### What you will do
Across the records, count every line that includes "Ages" and give the number by itself.

Top of Material for the task

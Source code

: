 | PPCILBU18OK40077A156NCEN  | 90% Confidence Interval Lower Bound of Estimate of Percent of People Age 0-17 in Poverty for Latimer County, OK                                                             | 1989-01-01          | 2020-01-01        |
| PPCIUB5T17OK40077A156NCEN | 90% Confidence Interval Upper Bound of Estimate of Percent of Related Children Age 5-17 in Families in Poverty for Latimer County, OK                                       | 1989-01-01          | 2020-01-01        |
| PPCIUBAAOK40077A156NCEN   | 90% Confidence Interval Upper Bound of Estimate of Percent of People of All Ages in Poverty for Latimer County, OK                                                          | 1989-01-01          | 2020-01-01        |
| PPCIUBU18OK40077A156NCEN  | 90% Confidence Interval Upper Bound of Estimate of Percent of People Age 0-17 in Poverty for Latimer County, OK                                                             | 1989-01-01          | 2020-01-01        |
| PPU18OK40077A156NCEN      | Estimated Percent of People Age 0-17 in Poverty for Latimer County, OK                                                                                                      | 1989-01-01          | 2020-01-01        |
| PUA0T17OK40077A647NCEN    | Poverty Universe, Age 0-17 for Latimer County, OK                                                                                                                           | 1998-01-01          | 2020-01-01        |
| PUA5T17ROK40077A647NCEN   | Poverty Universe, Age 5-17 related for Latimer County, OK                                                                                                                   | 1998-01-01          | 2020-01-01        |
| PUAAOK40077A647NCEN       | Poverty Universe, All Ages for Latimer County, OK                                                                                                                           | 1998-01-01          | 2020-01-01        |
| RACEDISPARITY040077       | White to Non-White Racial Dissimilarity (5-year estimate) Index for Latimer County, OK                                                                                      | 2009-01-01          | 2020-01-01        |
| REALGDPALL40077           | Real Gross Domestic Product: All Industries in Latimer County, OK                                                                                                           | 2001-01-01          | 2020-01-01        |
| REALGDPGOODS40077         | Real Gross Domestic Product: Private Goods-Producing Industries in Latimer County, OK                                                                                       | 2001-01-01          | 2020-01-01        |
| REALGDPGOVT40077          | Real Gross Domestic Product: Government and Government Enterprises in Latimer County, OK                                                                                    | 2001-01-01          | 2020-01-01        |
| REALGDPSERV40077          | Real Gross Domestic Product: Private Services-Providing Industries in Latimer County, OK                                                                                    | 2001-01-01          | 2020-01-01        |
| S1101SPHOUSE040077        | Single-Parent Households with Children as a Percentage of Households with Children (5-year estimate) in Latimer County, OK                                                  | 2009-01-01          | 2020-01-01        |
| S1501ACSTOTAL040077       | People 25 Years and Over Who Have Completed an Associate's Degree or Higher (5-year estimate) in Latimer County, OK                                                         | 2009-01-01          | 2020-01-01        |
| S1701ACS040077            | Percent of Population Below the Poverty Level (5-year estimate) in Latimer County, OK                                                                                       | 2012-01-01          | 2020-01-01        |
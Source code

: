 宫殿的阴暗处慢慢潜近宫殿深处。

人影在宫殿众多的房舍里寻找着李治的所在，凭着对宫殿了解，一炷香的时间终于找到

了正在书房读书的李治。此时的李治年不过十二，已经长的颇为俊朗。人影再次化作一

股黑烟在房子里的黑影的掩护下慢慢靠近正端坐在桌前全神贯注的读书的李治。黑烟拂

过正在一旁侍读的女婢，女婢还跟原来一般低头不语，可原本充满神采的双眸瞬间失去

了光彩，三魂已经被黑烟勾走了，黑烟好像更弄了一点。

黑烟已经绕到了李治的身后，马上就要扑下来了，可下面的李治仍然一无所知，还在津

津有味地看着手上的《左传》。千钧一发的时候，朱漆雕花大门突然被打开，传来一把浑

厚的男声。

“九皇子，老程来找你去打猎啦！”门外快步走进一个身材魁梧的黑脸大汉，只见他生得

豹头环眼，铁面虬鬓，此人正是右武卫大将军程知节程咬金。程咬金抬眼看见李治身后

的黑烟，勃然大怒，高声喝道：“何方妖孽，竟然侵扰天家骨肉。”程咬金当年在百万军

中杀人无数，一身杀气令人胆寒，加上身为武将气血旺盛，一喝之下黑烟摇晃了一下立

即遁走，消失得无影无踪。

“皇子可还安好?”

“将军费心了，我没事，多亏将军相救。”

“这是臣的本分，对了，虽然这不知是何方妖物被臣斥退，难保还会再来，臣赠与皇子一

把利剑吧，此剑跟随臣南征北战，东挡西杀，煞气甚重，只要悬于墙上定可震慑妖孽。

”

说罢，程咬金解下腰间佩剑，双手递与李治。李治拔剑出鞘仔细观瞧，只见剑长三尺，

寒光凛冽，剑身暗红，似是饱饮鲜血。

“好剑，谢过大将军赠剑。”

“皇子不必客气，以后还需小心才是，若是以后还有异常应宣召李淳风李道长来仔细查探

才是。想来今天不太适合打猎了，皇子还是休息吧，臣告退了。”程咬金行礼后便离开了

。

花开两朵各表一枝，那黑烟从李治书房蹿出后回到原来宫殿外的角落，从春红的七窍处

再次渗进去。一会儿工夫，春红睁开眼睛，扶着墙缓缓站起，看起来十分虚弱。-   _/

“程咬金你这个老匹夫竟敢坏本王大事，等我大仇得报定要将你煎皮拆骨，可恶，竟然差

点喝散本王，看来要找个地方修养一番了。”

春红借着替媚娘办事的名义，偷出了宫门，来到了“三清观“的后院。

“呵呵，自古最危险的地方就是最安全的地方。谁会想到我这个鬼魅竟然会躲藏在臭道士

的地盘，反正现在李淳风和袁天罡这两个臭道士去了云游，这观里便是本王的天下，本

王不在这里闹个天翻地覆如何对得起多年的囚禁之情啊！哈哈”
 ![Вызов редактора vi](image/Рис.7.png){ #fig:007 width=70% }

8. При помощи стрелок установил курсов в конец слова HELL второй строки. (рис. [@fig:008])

Bottom of Material for the task

### Solution below
2